> [PROBLEM DESCRIPTION]
Your answer should be the exact lines of the data below from the one containing "context: options.context" through the one containing "path = require 'path'"; please include nothing else.

> [RECORDS PROVIDED]
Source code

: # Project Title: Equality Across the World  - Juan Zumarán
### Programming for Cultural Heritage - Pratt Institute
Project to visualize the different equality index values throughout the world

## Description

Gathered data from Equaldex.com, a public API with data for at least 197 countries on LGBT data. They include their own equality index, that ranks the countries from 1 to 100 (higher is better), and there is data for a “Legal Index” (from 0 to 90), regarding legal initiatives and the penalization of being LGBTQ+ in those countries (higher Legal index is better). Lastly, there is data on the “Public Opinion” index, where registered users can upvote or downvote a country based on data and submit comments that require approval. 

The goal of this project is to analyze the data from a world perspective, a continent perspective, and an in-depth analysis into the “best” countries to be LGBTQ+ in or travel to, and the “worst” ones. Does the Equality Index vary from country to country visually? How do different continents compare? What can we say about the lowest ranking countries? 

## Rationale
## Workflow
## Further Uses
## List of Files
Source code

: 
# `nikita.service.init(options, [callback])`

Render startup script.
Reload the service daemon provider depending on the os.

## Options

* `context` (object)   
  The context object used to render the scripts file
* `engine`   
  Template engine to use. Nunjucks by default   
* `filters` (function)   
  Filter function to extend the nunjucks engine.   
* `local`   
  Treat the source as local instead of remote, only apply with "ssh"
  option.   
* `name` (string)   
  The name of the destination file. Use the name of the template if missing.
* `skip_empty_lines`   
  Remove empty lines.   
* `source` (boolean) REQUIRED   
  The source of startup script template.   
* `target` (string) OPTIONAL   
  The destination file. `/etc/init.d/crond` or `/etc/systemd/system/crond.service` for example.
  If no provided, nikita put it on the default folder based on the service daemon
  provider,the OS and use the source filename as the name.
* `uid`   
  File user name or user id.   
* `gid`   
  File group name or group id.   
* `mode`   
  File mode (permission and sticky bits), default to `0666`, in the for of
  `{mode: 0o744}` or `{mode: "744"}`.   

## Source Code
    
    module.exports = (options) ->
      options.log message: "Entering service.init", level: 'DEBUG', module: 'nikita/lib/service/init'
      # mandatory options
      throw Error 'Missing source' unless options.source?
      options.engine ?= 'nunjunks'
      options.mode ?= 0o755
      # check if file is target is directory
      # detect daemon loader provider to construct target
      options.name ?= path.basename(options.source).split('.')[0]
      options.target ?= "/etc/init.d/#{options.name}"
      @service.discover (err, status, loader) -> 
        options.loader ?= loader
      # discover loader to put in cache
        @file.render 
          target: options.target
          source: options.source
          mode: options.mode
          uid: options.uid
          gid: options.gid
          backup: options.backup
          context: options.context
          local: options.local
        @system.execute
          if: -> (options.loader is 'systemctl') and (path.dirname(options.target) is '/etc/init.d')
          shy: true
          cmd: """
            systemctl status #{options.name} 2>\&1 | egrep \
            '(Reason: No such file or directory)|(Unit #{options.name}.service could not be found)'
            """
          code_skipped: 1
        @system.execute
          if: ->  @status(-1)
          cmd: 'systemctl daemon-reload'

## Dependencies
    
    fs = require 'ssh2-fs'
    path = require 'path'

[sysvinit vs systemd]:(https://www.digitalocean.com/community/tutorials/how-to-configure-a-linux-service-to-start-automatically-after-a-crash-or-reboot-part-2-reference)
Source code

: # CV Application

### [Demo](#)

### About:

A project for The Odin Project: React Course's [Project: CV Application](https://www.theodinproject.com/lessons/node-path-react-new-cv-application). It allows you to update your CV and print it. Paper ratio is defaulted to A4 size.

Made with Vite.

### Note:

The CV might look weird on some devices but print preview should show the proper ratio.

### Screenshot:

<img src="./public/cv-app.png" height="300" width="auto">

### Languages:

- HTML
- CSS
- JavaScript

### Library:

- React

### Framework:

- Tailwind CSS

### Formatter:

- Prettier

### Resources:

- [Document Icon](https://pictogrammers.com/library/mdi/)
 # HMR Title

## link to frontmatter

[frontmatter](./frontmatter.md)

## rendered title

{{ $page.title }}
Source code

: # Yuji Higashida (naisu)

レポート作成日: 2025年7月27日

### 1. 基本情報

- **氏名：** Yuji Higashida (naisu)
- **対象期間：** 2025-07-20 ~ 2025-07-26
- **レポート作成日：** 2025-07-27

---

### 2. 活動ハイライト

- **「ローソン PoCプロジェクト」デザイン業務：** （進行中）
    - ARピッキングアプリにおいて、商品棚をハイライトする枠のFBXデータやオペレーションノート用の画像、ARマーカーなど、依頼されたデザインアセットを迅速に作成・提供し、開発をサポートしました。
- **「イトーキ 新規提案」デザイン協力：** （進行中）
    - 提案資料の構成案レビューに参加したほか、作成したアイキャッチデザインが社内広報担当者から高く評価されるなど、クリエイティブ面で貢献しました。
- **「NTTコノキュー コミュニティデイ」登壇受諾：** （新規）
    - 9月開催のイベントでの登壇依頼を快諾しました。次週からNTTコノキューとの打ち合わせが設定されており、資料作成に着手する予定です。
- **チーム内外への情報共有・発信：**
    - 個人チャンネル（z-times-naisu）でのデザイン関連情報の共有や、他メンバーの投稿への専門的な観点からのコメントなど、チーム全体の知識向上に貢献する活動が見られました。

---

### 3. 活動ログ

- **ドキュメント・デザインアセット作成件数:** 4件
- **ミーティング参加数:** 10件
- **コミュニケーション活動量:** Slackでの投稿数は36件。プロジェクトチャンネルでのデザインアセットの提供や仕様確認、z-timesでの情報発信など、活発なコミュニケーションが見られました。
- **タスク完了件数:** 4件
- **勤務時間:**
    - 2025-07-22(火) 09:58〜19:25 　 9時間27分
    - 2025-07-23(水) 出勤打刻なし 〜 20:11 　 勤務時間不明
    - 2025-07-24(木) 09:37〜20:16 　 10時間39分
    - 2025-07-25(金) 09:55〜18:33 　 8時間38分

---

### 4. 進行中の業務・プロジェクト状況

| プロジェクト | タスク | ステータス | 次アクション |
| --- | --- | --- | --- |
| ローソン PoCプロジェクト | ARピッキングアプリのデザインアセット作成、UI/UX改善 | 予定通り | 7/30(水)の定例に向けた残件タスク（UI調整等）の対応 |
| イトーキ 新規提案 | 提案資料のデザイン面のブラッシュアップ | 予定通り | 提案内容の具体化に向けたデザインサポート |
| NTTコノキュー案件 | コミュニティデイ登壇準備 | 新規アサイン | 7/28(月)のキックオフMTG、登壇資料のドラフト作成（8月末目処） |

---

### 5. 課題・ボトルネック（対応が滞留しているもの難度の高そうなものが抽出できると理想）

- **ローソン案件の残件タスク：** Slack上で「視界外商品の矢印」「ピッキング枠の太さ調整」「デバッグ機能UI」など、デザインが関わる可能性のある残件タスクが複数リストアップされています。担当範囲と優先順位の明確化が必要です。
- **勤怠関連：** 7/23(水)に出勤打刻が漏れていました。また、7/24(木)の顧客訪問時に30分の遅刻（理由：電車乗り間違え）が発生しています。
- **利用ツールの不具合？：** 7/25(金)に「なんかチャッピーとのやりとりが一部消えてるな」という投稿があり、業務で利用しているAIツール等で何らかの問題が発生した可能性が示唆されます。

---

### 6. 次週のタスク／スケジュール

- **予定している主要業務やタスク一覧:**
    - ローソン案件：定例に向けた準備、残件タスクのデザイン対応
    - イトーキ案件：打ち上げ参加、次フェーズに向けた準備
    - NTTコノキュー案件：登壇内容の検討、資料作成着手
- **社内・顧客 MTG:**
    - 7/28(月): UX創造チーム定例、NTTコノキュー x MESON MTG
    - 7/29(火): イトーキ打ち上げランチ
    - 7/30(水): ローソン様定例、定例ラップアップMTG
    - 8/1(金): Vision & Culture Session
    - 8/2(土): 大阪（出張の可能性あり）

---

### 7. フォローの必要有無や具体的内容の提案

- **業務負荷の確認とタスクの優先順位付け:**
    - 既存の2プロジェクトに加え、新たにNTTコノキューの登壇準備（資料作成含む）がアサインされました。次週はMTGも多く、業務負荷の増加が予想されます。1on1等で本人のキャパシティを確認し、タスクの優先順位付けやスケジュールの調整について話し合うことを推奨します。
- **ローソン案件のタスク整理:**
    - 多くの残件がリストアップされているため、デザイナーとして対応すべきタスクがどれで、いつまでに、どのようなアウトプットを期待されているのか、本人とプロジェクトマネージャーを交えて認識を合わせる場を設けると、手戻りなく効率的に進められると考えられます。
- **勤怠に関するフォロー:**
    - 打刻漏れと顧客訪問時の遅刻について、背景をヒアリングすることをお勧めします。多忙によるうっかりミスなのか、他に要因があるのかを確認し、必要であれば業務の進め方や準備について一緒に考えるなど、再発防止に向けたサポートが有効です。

> [OUTPUT]
          context: options.context
          local: options.local
        @system.execute
          if: -> (options.loader is 'systemctl') and (path.dirname(options.target) is '/etc/init.d')
          shy: true
          cmd: """
            systemctl status #{options.name} 2>\&1 | egrep \
            '(Reason: No such file or directory)|(Unit #{options.name}.service could not be found)'
            """
          code_skipped: 1
        @system.execute
          if: ->  @status(-1)
          cmd: 'systemctl daemon-reload'

## Dependencies
    
    fs = require 'ssh2-fs'
    path = require 'path'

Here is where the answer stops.